Natural products (bio)synthesised by microbes are an important component of the pharmacopeia with a vast array of biomedical applications, in addition to their key role in many ecological interactions. One approach for the discovery of these metabolites is the identification of biosynthetic gene clusters (BGCs), genomic units which encode the molecular machinery required for producing the natural product. Genome mining has revolutionised the discovery of BGCs, yet metagenomic assemblies represent a largely untapped source of natural products.

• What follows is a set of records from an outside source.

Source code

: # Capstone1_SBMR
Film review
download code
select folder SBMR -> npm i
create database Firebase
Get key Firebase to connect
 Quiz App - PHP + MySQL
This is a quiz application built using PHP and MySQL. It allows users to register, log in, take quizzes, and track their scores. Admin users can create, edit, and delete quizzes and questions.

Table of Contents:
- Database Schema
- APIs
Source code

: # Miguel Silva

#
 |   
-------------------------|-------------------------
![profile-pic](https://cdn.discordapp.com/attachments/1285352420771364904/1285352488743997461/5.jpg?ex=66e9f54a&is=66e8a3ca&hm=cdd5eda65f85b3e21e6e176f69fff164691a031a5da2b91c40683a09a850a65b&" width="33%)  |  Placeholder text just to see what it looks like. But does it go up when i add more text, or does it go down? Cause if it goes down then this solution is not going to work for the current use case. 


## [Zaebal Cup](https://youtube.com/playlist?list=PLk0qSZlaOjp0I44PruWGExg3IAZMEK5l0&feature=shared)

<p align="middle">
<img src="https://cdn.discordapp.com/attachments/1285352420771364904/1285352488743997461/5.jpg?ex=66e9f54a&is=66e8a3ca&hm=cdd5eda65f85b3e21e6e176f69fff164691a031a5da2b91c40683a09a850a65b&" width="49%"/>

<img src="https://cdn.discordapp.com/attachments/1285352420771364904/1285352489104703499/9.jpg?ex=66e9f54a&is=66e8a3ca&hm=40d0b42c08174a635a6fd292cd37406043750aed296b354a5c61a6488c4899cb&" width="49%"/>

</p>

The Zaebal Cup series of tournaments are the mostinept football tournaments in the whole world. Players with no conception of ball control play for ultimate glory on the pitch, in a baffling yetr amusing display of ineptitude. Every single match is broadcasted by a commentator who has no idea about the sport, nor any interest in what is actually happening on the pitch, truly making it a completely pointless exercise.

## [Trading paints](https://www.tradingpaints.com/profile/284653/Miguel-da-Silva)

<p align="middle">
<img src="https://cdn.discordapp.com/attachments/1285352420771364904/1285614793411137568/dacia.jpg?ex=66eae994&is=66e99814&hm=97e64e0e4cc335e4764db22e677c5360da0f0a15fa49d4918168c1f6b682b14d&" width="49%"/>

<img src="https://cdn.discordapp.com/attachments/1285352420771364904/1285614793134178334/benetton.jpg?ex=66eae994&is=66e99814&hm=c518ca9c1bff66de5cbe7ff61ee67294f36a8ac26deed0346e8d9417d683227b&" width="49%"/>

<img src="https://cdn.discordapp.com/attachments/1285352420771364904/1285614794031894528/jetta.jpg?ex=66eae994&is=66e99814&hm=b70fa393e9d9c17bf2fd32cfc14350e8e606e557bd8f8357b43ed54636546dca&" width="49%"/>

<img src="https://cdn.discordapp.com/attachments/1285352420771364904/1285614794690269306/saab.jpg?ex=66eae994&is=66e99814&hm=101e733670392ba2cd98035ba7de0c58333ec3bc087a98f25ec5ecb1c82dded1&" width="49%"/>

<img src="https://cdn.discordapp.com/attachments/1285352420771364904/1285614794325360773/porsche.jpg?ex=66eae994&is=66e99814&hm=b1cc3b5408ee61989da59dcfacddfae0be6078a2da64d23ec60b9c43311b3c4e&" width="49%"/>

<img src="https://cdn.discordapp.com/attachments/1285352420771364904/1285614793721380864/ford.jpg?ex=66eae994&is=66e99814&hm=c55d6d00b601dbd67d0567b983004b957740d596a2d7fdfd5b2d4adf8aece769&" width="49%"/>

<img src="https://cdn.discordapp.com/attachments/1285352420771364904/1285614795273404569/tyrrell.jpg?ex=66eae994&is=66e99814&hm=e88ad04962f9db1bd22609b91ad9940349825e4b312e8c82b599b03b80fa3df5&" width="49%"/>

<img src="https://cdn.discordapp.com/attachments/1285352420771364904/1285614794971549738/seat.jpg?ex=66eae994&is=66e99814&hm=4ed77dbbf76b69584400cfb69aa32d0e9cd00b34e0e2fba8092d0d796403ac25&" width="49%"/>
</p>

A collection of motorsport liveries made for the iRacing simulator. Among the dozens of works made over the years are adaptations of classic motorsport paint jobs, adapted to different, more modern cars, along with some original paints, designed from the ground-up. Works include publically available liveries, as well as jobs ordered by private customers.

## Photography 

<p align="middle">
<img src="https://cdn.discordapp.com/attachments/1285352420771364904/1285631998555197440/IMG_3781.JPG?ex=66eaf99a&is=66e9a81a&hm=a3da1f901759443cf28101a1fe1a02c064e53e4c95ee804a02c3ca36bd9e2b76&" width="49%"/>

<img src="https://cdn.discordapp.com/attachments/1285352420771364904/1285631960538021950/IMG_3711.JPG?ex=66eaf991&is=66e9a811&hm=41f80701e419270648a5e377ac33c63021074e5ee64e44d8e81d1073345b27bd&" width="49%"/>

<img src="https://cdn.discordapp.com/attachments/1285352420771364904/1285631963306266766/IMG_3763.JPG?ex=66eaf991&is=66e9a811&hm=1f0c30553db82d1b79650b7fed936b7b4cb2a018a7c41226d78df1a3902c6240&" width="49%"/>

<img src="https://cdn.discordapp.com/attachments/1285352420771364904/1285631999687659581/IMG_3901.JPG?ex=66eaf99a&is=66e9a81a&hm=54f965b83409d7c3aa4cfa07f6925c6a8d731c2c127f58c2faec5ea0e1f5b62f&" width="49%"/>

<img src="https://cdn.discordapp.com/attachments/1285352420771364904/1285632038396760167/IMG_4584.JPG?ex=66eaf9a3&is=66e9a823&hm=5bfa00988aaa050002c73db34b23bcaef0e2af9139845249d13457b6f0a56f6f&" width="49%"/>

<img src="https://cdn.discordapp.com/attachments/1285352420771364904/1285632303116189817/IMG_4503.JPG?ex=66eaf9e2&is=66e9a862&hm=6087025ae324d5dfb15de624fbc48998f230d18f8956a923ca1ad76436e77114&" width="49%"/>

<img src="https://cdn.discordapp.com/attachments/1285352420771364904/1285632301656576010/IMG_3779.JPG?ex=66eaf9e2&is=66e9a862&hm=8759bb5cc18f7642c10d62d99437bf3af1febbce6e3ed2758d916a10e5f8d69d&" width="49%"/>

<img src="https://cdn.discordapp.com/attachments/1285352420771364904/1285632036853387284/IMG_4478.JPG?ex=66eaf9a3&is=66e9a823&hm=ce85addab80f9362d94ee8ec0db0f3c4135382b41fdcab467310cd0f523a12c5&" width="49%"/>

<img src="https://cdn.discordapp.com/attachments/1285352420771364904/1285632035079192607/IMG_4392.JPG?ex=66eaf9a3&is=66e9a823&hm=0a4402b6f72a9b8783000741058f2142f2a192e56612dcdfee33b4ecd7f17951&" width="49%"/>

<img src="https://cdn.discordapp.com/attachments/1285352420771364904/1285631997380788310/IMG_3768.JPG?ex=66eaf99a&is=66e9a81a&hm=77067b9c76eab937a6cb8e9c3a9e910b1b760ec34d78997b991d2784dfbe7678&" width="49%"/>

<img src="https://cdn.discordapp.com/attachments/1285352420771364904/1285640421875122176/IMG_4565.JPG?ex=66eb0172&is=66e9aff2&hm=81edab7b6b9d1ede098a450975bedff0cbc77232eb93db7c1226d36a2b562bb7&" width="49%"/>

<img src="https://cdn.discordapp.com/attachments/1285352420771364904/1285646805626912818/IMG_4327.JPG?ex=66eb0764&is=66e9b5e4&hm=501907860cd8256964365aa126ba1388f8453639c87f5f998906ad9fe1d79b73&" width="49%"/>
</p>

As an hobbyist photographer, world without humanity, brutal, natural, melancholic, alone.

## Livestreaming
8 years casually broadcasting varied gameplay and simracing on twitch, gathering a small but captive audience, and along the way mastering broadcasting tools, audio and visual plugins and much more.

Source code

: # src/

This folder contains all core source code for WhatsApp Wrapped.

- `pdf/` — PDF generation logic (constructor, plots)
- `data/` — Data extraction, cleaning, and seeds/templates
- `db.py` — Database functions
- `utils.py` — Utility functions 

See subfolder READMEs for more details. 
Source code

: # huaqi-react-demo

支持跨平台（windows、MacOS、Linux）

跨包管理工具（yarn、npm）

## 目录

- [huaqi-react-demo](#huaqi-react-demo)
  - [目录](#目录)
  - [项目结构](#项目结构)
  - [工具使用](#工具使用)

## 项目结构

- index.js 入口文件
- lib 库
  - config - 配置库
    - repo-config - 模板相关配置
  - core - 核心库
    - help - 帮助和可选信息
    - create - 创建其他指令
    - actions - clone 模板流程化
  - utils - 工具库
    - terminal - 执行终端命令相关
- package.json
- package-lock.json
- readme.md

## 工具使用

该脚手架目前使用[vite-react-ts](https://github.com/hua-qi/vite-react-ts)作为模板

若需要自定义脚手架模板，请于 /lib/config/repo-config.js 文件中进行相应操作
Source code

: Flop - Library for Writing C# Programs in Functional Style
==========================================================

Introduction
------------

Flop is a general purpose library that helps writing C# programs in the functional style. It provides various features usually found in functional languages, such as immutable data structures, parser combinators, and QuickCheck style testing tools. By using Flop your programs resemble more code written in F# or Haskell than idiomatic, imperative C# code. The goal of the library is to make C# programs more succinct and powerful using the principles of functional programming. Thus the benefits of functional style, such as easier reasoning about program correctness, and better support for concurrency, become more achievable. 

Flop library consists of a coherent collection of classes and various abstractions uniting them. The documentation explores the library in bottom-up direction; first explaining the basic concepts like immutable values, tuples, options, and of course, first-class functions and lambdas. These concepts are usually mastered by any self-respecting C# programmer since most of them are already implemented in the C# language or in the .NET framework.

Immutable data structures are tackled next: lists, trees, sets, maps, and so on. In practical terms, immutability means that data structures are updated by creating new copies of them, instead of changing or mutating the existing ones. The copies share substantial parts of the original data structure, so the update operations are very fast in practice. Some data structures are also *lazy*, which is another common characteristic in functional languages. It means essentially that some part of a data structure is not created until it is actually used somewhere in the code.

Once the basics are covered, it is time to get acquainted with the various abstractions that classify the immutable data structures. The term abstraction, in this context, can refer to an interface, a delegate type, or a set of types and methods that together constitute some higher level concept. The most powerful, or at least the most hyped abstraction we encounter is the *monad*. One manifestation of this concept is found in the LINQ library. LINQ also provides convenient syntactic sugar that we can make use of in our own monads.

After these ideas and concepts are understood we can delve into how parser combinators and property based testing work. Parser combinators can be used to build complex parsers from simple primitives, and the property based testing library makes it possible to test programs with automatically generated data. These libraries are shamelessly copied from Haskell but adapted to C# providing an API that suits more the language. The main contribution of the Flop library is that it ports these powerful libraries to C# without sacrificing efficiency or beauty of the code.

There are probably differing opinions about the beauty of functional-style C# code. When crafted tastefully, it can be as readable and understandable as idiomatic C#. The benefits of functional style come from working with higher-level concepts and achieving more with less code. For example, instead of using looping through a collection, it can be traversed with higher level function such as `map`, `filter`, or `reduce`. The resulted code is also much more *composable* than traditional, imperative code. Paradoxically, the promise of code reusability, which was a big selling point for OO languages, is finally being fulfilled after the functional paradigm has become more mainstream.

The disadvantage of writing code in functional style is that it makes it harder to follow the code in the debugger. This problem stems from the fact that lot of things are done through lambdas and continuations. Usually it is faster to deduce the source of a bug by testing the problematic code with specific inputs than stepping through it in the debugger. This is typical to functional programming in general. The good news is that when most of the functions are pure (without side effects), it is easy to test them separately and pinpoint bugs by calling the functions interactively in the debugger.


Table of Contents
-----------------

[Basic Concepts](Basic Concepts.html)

The imbalanced distribution of BGC classes in existing databases restricts the generalisation of detection patterns and limits the ability of mining methods to recognise a broader spectrum of BGCs. This problem is further intensified in metagenomic datasets, where BGC genes may be split across multiple contigs. This work presents SanntiS, a new machine learning-based approach for identifying BGCs. SanntiS achieved high precision and recall in both genomic and metagenomic datasets, effectively capturing a broad range of BGCs. Application of SanntiS to metagenomic assemblies found in MGnify led to a resource containing 1.1 million BGC predictions with associated contextual data from diverse biomes. Additionally, experimental validation of a previously undescribed BGC, detected solely by SanntiS, further demonstrates the potential of this approach in uncovering novel bioactive compounds. The study illustrates the significance of metagenomic datasets in comprehensively understanding the diversity and distribution of BGCs in microbial communities.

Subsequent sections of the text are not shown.